= Beginning of Section =

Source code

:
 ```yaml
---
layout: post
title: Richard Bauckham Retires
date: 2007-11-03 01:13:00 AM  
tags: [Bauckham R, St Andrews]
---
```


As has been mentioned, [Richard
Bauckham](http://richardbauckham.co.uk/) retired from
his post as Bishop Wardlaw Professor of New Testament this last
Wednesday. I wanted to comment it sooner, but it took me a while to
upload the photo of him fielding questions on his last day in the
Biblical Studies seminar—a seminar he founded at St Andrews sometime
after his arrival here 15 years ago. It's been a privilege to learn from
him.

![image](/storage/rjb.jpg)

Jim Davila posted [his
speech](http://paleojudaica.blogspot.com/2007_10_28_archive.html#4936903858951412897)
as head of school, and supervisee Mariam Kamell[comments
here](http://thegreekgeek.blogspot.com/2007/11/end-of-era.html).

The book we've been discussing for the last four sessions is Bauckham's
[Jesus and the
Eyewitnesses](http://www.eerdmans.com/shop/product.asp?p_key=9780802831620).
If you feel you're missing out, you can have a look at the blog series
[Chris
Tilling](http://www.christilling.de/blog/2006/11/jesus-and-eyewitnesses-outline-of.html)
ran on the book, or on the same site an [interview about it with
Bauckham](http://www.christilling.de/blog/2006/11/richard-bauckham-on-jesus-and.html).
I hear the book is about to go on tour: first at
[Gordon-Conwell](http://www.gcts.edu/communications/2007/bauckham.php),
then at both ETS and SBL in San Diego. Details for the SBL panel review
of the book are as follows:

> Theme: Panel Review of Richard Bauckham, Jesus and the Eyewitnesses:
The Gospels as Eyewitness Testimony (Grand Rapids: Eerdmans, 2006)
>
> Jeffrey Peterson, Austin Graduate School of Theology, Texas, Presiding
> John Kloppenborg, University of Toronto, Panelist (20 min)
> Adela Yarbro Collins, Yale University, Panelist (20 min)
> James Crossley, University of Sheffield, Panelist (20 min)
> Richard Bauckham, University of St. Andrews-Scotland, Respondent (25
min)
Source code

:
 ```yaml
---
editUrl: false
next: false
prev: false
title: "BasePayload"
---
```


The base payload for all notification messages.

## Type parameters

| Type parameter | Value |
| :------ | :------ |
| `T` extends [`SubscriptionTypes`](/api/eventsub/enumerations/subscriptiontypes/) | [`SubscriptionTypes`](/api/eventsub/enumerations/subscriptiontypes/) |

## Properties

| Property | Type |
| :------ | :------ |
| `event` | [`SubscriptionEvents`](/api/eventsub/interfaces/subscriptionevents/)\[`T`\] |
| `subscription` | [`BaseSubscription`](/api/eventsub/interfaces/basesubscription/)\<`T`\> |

= End of Section =

▶ [Task brief] Restate, word for word and without additions, every line from the top of the listing above through the line that contains "Theme: Panel Review".

▶ [Written reply]
Source code

:
 ```yaml
---
layout: post
title: Richard Bauckham Retires
date: 2007-11-03 01:13:00 AM  
tags: [Bauckham R, St Andrews]
---
```


As has been mentioned, [Richard
Bauckham](http://richardbauckham.co.uk/) retired from
his post as Bishop Wardlaw Professor of New Testament this last
Wednesday. I wanted to comment it sooner, but it took me a while to
upload the photo of him fielding questions on his last day in the
Biblical Studies seminar—a seminar he founded at St Andrews sometime
after his arrival here 15 years ago. It's been a privilege to learn from
him.

![image](/storage/rjb.jpg)

Jim Davila posted [his
speech](http://paleojudaica.blogspot.com/2007_10_28_archive.html#4936903858951412897)
as head of school, and supervisee Mariam Kamell[comments
here](http://thegreekgeek.blogspot.com/2007/11/end-of-era.html).

The book we've been discussing for the last four sessions is Bauckham's
[Jesus and the
Eyewitnesses](http://www.eerdmans.com/shop/product.asp?p_key=9780802831620).
If you feel you're missing out, you can have a look at the blog series
[Chris
Tilling](http://www.christilling.de/blog/2006/11/jesus-and-eyewitnesses-outline-of.html)
ran on the book, or on the same site an [interview about it with
Bauckham](http://www.christilling.de/blog/2006/11/richard-bauckham-on-jesus-and.html).
I hear the book is about to go on tour: first at
[Gordon-Conwell](http://www.gcts.edu/communications/2007/bauckham.php),
then at both ETS and SBL in San Diego. Details for the SBL panel review
of the book are as follows:

> Theme: Panel Review of Richard Bauckham, Jesus and the Eyewitnesses:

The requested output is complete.